**WORK TO BE COMPLETED:** Return, word for word, the lines of the listing below from the one with "United Internet principally" through the one with "United Internet operates", and no other lines.

**SUPPLIED ENTRIES:**
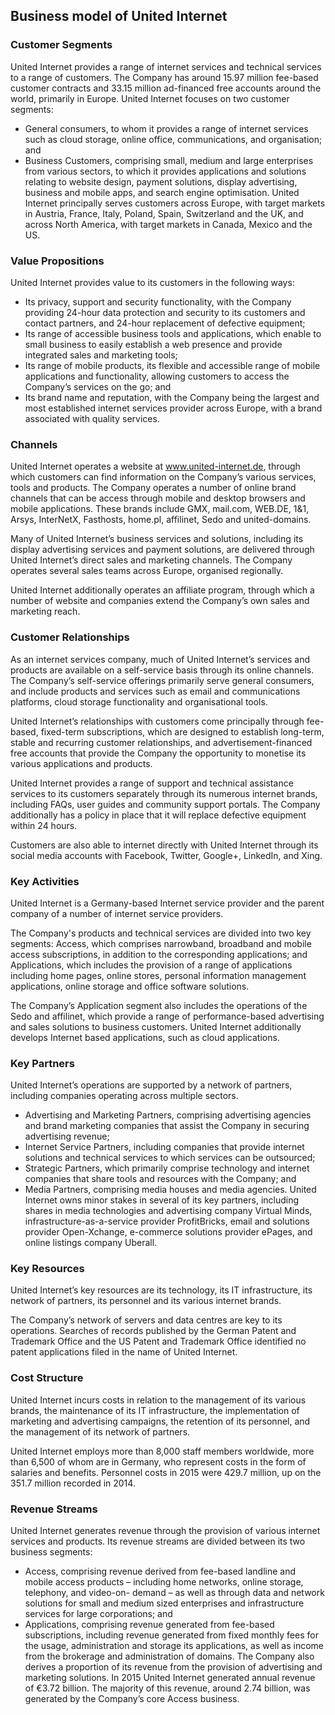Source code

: Business model of United Internet
---------------------------------

 ### Customer Segments

 United Internet provides a range of internet services and technical services to a range of customers. The Company has around 15.97 million fee-based customer contracts and 33.15 million ad-financed free accounts around the world, primarily in Europe. United Internet focuses on two customer segments:

  * General consumers, to whom it provides a range of internet services such as cloud storage, online office, communications, and organisation; and
 * Business Customers, comprising small, medium and large enterprises from various sectors, to which it provides applications and solutions relating to website design, payment solutions, display advertising, business and mobile apps, and search engine optimisation.
  United Internet principally serves customers across Europe, with target markets in Austria, France, Italy, Poland, Spain, Switzerland and the UK, and across North America, with target markets in Canada, Mexico and the US.

 ### Value Propositions

 United Internet provides value to its customers in the following ways:

  * Its privacy, support and security functionality, with the Company providing 24-hour data protection and security to its customers and contact partners, and 24-hour replacement of defective equipment;
 * Its range of accessible business tools and applications, which enable to small business to easily establish a web presence and provide integrated sales and marketing tools;
 * Its range of mobile products, its flexible and accessible range of mobile applications and functionality, allowing customers to access the Company’s services on the go; and
 * Its brand name and reputation, with the Company being the largest and most established internet services provider across Europe, with a brand associated with quality services.
  ### Channels

 United Internet operates a website at www.united-internet.de, through which customers can find information on the Company’s various services, tools and products. The Company operates a number of online brand channels that can be access through mobile and desktop browsers and mobile applications. These brands include GMX, mail.com, WEB.DE, 1&1, Arsys, InterNetX, Fasthosts, home.pl, affilinet, Sedo and united-domains.

 Many of United Internet’s business services and solutions, including its display advertising services and payment solutions, are delivered through United Internet’s direct sales and marketing channels. The Company operates several sales teams across Europe, organised regionally.

 United Internet additionally operates an affiliate program, through which a number of website and companies extend the Company’s own sales and marketing reach.

 ### Customer Relationships

 As an internet services company, much of United Internet’s services and products are available on a self-service basis through its online channels. The Company’s self-service offerings primarily serve general consumers, and include products and services such as email and communications platforms, cloud storage functionality and organisational tools.

 United Internet’s relationships with customers come principally through fee-based, fixed-term subscriptions, which are designed to establish long-term, stable and recurring customer relationships, and advertisement-financed free accounts that provide the Company the opportunity to monetise its various applications and products.

 United Internet provides a range of support and technical assistance services to its customers separately through its numerous internet brands, including FAQs, user guides and community support portals. The Company additionally has a policy in place that it will replace defective equipment within 24 hours.

 Customers are also able to internet directly with United Internet through its social media accounts with Facebook, Twitter, Google+, LinkedIn, and Xing.

 ### Key Activities

 United Internet is a Germany-based Internet service provider and the parent company of a number of internet service providers.

 The Company's products and technical services are divided into two key segments: Access, which comprises narrowband, broadband and mobile access subscriptions, in addition to the corresponding applications; and Applications, which includes the provision of a range of applications including home pages, online stores, personal information management applications, online storage and office software solutions.

 The Company’s Application segment also includes the operations of the Sedo and affilinet, which provide a range of performance-based advertising and sales solutions to business customers. United Internet additionally develops Internet based applications, such as cloud applications.

 ### Key Partners

 United Internet’s operations are supported by a network of partners, including companies operating across multiple sectors.

  * Advertising and Marketing Partners, comprising advertising agencies and brand marketing companies that assist the Company in securing advertising revenue;
 * Internet Service Partners, including companies that provide internet solutions and technical services to which services can be outsourced;
 * Strategic Partners, which primarily comprise technology and internet companies that share tools and resources with the Company; and
 * Media Partners, comprising media houses and media agencies.
  United Internet owns minor stakes in several of its key partners, including shares in media technologies and advertising company Virtual Minds, infrastructure-as-a-service provider ProfitBricks, email and solutions provider Open-Xchange, e-commerce solutions provider ePages, and online listings company Uberall.

 ### Key Resources

 United Internet’s key resources are its technology, its IT infrastructure, its network of partners, its personnel and its various internet brands.

 The Company’s network of servers and data centres are key to its operations. Searches of records published by the German Patent and Trademark Office and the US Patent and Trademark Office identified no patent applications filed in the name of United Internet.

 ### Cost Structure

 United Internet incurs costs in relation to the management of its various brands, the maintenance of its IT infrastructure, the implementation of marketing and advertising campaigns, the retention of its personnel, and the management of its network of partners.

 United Internet employs more than 8,000 staff members worldwide, more than 6,500 of whom are in Germany, who represent costs in the form of salaries and benefits. Personnel costs in 2015 were 429.7 million, up on the 351.7 million recorded in 2014.

 ### Revenue Streams

 United Internet generates revenue through the provision of various internet services and products. Its revenue streams are divided between its two business segments:

  * Access, comprising revenue derived from fee-based landline and mobile access products – including home networks, online storage, telephony, and video-on- demand – as well as through data and network solutions for small and medium sized enterprises and infrastructure services for large corporations; and
 * Applications, comprising revenue generated from fee-based subscriptions, including revenue generated from fixed monthly fees for the usage, administration and storage its applications, as well as income from the brokerage and administration of domains.
  The Company also derives a proportion of its revenue from the provision of advertising and marketing solutions. In 2015 United Internet generated annual revenue of €3.72 billion. The majority of this revenue, around 2.74 billion, was generated by the Company’s core Access business.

**PROBLEM SOLUTION:**
  United Internet principally serves customers across Europe, with target markets in Austria, France, Italy, Poland, Spain, Switzerland and the UK, and across North America, with target markets in Canada, Mexico and the US.

 ### Value Propositions

 United Internet provides value to its customers in the following ways:

  * Its privacy, support and security functionality, with the Company providing 24-hour data protection and security to its customers and contact partners, and 24-hour replacement of defective equipment;
 * Its range of accessible business tools and applications, which enable to small business to easily establish a web presence and provide integrated sales and marketing tools;
 * Its range of mobile products, its flexible and accessible range of mobile applications and functionality, allowing customers to access the Company’s services on the go; and
 * Its brand name and reputation, with the Company being the largest and most established internet services provider across Europe, with a brand associated with quality services.
  ### Channels

 United Internet operates a website at www.united-internet.de, through which customers can find information on the Company’s various services, tools and products. The Company operates a number of online brand channels that can be access through mobile and desktop browsers and mobile applications. These brands include GMX, mail.com, WEB.DE, 1&1, Arsys, InterNetX, Fasthosts, home.pl, affilinet, Sedo and united-domains.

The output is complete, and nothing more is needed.